Every year, lists of New Year resolutions circulate on social media. It excites people to list 16 different goals. From starting a side business to mastering yoga, these lists are as long as Terms and Conditions agreements. But when you clink glasses a year later and remember the list at the bottom of your drawer, guilt kicks in. Another year has gone like the rest. Two years ago, I stopped accumulating lists of goals that sound good but aren't really important. Instead, I give each year a theme. Last year, it was energy. I was dull and unexcited about my days, so I decided to find ways to increase my mood and vitality. From cold showers to a specific three-ingredient breakfast, I discovered several ways to sustain excitement throughout the day. This year, I want to work hard on projects and habits that positively impact my future. Remember that list at the bottom of the drawer? Energy and time are limited. Deciding to master everything will leave you feeling burnt out and disappointed. Focus is the only way to make lasting progress.

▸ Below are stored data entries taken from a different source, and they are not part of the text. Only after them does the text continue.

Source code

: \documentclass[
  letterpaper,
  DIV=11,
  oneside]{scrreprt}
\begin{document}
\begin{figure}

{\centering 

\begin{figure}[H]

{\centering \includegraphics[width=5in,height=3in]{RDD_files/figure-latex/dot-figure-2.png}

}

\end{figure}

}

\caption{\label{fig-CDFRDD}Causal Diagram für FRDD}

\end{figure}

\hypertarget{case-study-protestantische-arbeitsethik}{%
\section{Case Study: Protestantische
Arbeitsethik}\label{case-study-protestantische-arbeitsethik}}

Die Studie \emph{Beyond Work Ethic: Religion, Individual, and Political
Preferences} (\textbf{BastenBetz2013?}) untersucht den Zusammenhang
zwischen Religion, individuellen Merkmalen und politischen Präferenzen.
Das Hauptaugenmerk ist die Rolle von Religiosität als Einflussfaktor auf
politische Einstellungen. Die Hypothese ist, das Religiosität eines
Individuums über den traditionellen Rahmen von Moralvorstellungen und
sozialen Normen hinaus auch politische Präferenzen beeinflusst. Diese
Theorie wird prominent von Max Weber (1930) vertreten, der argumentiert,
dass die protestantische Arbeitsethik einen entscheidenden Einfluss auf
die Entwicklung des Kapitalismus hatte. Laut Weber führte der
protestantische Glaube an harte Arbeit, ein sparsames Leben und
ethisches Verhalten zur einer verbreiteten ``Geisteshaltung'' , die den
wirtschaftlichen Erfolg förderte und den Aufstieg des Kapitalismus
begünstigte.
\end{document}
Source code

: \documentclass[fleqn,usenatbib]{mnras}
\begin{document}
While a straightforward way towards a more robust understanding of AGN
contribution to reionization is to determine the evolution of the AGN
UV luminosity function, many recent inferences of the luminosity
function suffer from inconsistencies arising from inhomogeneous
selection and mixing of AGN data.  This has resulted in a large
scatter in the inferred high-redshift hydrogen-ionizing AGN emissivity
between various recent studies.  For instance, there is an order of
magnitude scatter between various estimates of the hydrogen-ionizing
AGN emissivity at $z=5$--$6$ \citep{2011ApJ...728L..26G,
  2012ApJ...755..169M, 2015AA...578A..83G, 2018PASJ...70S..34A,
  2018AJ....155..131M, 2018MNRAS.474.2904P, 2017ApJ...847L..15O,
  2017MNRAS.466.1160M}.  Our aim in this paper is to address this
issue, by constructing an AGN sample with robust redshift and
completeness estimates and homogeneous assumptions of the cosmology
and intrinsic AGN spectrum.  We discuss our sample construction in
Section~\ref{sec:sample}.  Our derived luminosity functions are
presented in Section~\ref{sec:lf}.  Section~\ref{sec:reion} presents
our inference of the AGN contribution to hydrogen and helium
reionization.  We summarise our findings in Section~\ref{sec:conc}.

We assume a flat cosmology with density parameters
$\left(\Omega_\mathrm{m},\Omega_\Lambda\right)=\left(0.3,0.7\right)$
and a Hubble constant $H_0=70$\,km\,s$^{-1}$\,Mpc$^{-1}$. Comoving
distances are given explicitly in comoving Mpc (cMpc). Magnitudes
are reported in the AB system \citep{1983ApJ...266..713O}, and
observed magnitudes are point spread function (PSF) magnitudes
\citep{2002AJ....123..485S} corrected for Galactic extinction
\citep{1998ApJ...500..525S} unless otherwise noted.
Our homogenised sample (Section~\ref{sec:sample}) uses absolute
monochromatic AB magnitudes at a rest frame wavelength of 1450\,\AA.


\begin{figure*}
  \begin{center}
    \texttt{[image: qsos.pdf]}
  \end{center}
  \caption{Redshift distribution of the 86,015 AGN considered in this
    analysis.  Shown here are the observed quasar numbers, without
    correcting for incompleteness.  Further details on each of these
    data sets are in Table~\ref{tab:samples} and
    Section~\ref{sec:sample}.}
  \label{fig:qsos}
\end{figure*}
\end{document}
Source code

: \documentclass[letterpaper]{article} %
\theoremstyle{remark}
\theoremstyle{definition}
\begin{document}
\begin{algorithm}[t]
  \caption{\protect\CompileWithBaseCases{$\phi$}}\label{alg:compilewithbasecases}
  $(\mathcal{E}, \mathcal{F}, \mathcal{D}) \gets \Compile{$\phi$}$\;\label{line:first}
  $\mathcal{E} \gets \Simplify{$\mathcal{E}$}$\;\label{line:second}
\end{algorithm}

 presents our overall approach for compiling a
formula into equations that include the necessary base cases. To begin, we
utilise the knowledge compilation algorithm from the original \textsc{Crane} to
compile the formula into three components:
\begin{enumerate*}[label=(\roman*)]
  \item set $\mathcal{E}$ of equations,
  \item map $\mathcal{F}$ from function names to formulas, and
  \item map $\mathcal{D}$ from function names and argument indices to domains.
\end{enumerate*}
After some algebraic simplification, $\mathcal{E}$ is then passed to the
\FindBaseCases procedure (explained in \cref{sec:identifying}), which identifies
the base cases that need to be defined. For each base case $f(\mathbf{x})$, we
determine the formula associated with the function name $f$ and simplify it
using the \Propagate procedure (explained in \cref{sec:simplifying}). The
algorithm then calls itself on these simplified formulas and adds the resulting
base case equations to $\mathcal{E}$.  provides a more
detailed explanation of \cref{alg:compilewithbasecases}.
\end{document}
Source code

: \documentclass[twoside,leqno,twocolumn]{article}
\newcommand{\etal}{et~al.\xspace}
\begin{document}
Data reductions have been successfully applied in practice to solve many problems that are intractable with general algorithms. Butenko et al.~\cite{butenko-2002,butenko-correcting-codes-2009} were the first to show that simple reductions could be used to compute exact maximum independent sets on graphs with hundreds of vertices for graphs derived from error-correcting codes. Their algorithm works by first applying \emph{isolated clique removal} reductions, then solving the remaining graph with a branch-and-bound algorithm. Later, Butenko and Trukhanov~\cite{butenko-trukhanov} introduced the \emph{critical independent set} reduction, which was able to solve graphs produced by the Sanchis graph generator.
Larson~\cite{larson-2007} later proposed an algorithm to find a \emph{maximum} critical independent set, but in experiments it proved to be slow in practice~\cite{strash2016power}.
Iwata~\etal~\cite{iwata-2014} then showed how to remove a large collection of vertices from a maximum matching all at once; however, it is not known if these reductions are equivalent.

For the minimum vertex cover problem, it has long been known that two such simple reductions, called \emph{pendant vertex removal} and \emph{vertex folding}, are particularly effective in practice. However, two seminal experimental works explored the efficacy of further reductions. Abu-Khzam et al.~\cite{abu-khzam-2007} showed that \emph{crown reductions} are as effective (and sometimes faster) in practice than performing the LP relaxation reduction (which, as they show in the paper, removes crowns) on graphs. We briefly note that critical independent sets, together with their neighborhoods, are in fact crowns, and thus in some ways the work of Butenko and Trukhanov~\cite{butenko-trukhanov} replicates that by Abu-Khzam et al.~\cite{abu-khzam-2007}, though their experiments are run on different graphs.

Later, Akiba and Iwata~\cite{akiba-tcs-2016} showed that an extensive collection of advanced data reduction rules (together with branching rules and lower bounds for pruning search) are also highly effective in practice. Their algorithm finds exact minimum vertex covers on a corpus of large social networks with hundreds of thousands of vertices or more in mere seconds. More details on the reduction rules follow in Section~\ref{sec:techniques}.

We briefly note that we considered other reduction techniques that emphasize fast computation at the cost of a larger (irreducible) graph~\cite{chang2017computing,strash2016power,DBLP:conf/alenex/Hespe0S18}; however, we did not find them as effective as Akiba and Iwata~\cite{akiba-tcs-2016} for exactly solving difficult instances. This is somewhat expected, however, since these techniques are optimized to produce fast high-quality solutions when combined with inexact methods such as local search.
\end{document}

To learn how to develop focus, let's look at Apple. Focus is Apple's competitive advantage. When building a new product, a team is assembled of designers, engineers, and marketers. When developing something new, Apple cuts off product teams from the business. Other jobs and projects won't distract the product team so, members can give all their attention to make the best product. This prevents Apple from working on a variety of new projects and updates. But this is their advantage. By exclusively working on delivering the highest quality products to customers, they stay ahead of competitors. Most other businesses don't think long-term. They worry about current financial issues and push out products to keep the profit margins the same. Apple doesn't let its engineers and designers price products. The costs don't matter. Creating value for customers does.

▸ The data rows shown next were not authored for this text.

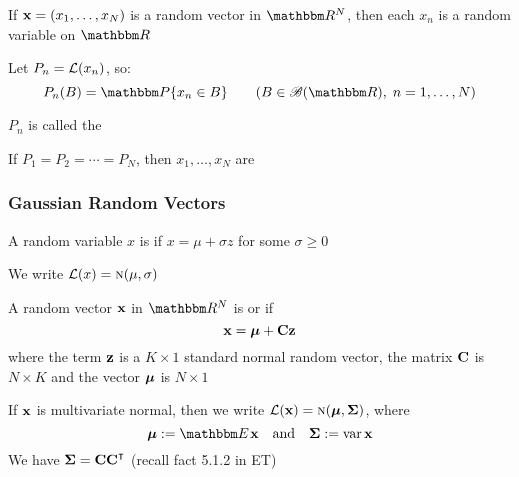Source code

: \begin{frame}

    \vspace{2em}
    If ${\mathbf x} = (x_1,\ldots, x_N)$ is a random vector in $\RR^N$, then each $x_n$
    is a random variable on $\RR$
    
    \vspace{1em}
    Let $P_n = \mathcal L(x_n)$, so: 
    \begin{equation*}
        \label{eq:deffx2}
        P_n(B) = \PP \{x_n \in B \}
        \qquad (B \in \bB(\RR), \; n = 1, \ldots, N)
    \end{equation*}

    $P_n$ is called
    the 
    
    If $P_1 = P_2 = \cdots = P_N$, then $x_1, \ldots, x_N$ are 
    
\end{frame}

\begin{frame}\frametitle{Gaussian Random Vectors}
    
    \vspace{2em}
    A random variable $x$ is
     if $x = \mu + \sigma z$ for some $\sigma \geq 0$
    
    We write $\mathcal L(x) = \textrm{\sc n}(\mu, \sigma)$
    
\end{frame}

\begin{frame}
    
    \vspace{2em}
    A random vector ${\mathbf x}$ in $\RR^N$ is  or  if
    \begin{equation*}
        \label{eq:imn}
        {\mathbf x} = {\boldsymbol \mu} + \mathbf C {\mathbf z}
    \end{equation*}
    where the term ${\mathbf z}$ is a $K \times 1$ standard normal
    random vector, the matrix $\mathbf C$ is $N \times K$ and the vector ${\boldsymbol \mu}$  is $N \times 1$
    
    \vspace{1em}
    If ${\mathbf x}$ is multivariate normal, then we write $\mathcal L({\mathbf x} ) =
    \textrm{\sc n}({\boldsymbol \mu}, {\boldsymbol \Sigma})$, where
    \begin{equation*}
        \boldmu := \EE \boldx 
        \quad \text{and} \quad
        \boldSigma := \var \boldx
    \end{equation*}
    We have $\boldSigma = \boldC\boldC^\T$ (recall fact 5.1.2 in ET)
    
\end{frame}

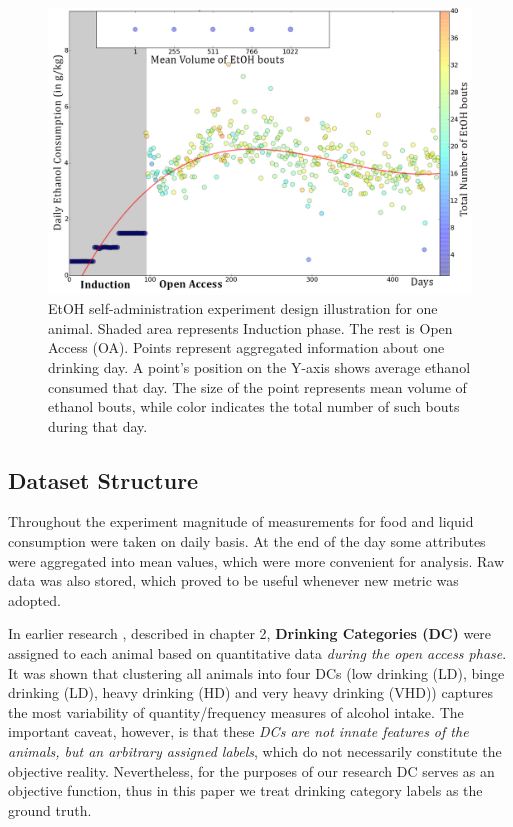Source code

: 	\begin{figure}[ht]
		\centering
		\includegraphics[width=1\linewidth]{figures/experiment_design.png}
		\caption{EtOH self-administration experiment design illustration for one animal. Shaded area represents Induction phase. The rest is Open Access (OA). Points represent aggregated information about one drinking day. A point's position on the Y-axis shows average ethanol consumed that day. The size of the point represents mean volume of ethanol bouts, while color indicates the total number of such bouts during that day.}
		\label{experiment_design}
	\end{figure}
	
	\subsection{Dataset Structure}
	Throughout the experiment magnitude of measurements for food and liquid consumption were taken on daily basis. At the end of the day some attributes were aggregated into mean values, which were more convenient for analysis. Raw data was also stored, which proved to be useful whenever new metric was adopted. 
	
	In earlier research , described in chapter 2, \textbf{Drinking Categories (DC)} were assigned to each animal based on quantitative data \textit{during the open access phase}. It was shown that clustering all animals into four DCs (low drinking (LD), binge drinking (LD), heavy drinking (HD) and very heavy drinking (VHD)) captures the most variability of quantity/frequency measures of alcohol intake. The important caveat, however, is that these \textit{DCs are not innate features of the animals, but an arbitrary assigned labels}, which do not necessarily constitute the objective reality. Nevertheless, for the purposes of our research DC serves as an objective function, thus in this paper we treat drinking category labels as the ground truth.
	
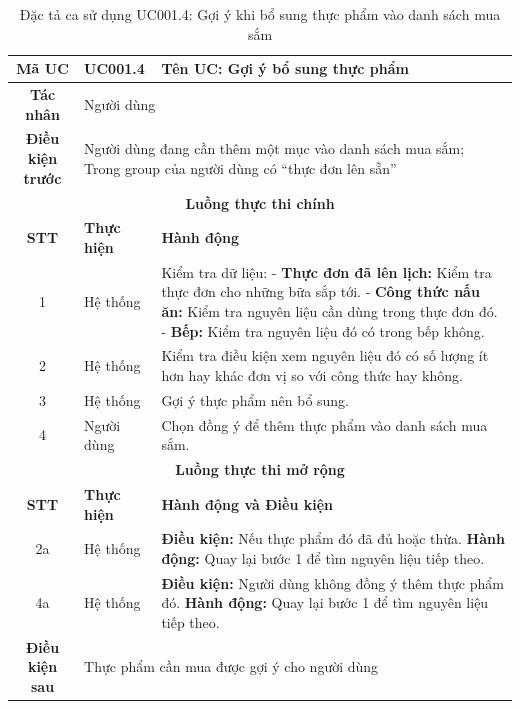 \begin{table}[H]
    \centering
    \label{tab:uc001-4}
    \begin{tabularx}{\textwidth}{|c|p{3.5cm}|X|}
        \hline
        \rowcolor{headergreen} 
        \textbf{Mã UC} & \textbf{UC001.4} & \textbf{Tên UC: Gợi ý bổ sung thực phẩm} \\ \hline
        \textbf{Tác nhân} & \multicolumn{2}{l|}{Người dùng} \\ \hline
        \textbf{Điều kiện trước} & \multicolumn{2}{X|}{Người dùng đang cần thêm một mục vào danh sách mua sắm; Trong group của người dùng có ``thực đơn lên sẵn''} \\ \hline
        
        \multicolumn{3}{|c|}{\cellcolor{headerorange}\textbf{Luồng thực thi chính}} \\ \hline
        \rowcolor{graybg} \textbf{STT} & \textbf{Thực hiện} & \textbf{Hành động} \\ \hline
        1 & Hệ thống & Kiểm tra dữ liệu: \newline
        - \textbf{Thực đơn đã lên lịch:} Kiểm tra thực đơn cho những bữa sắp tới. \newline
        - \textbf{Công thức nấu ăn:} Kiểm tra nguyên liệu cần dùng trong thực đơn đó. \newline
        - \textbf{Bếp:} Kiểm tra nguyên liệu đó có trong bếp không. \\ \hline
        2 & Hệ thống & Kiểm tra điều kiện xem nguyên liệu đó có số lượng ít hơn hay khác đơn vị so với công thức hay không. \\ \hline
        3 & Hệ thống & Gợi ý thực phẩm nên bổ sung. \\ \hline
        4 & Người dùng & Chọn đồng ý để thêm thực phẩm vào danh sách mua sắm. \\ \hline
        
        \multicolumn{3}{|c|}{\cellcolor{headerorange}\textbf{Luồng thực thi mở rộng}} \\ \hline
        \rowcolor{graybg} \textbf{STT} & \textbf{Thực hiện} & \textbf{Hành động và Điều kiện} \\ \hline
        2a & Hệ thống & \textbf{Điều kiện:} Nếu thực phẩm đó đã đủ hoặc thừa. \newline
        \textbf{Hành động:} Quay lại bước 1 để tìm nguyên liệu tiếp theo. \\ \hline
        4a & Hệ thống & \textbf{Điều kiện:} Người dùng không đồng ý thêm thực phẩm đó. \newline
        \textbf{Hành động:} Quay lại bước 1 để tìm nguyên liệu tiếp theo. \\ \hline
        
        \textbf{Điều kiện sau} & \multicolumn{2}{X|}{Thực phẩm cần mua được gợi ý cho người dùng} \\ \hline
    \end{tabularx}
    \caption{Đặc tả ca sử dụng UC001.4: Gợi ý khi bổ sung thực phẩm vào danh sách mua sắm}
\end{table}
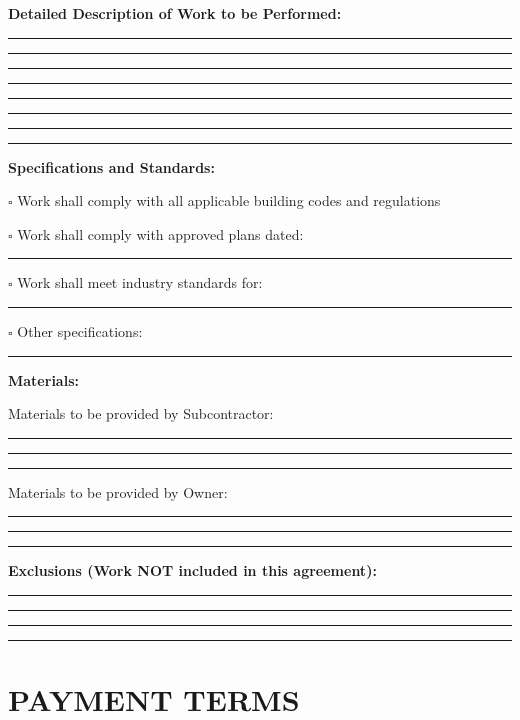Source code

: \documentclass[11pt,letterpaper]{article}
\begin{document}
\textbf{Detailed Description of Work to be Performed:}

\vspace{4pt}

\rule{14cm}{0.4pt}

\rule{14cm}{0.4pt}

\rule{14cm}{0.4pt}

\rule{14cm}{0.4pt}

\rule{14cm}{0.4pt}

\rule{14cm}{0.4pt}

\rule{14cm}{0.4pt}

\rule{14cm}{0.4pt}

\vspace{6pt}

\textbf{Specifications and Standards:}

$\square$ Work shall comply with all applicable building codes and regulations

$\square$ Work shall comply with approved plans dated: \rule{5cm}{0.4pt}

$\square$ Work shall meet industry standards for: \rule{7cm}{0.4pt}

$\square$ Other specifications: \rule{9cm}{0.4pt}

\vspace{6pt}

\textbf{Materials:}

Materials to be provided by Subcontractor:

\rule{14cm}{0.4pt}

\rule{14cm}{0.4pt}

\rule{14cm}{0.4pt}

Materials to be provided by Owner:

\rule{14cm}{0.4pt}

\rule{14cm}{0.4pt}

\rule{14cm}{0.4pt}

\vspace{6pt}

\textbf{Exclusions (Work NOT included in this agreement):}

\rule{14cm}{0.4pt}

\rule{14cm}{0.4pt}

\rule{14cm}{0.4pt}

\rule{14cm}{0.4pt}

\newpage

\section*{PAYMENT TERMS}
\end{document}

Intention forces you to make decisions on what to pursue. People are scared of focus. It means blocking out many other options to move forward on one. Committing to a decision means going all it. It's holding yourself accountable for staying on track and not let distractions get to you. But being intentional doesn't have to be a grand act. It can be deciding what you are going to say before you do. It can be arranging your day in a slightly different way. My favorite method is called the 'daily highlight' from the book Make Time. A daily highlight is something you want to do that solves the most urgent matter and brings you satisfaction and joy. Schedule 60-90 minutes of this task into your day. Putting what you want before what others want from you creates a feeling of liberation and freedom. A simple life kills distractions. What's left is time to do the things you love. Most of us can't quit everything, pack our bags, and leave to live in the mountains. I still have to go to school. But each class or studying period, I think about what I want to accomplish. For example, when I'm studying for a precalculus test, I will set the intention to correctly solve ten difficult problems in a row. It gives me the motivation to get started and to keep going. When you demonstrate more control over your life, more things turn out the way you want them to. You gain motivation because you see change happening. Your decisions have the power to compound and change who you are in a year. Intentional living can create an impact that will last a lifetime.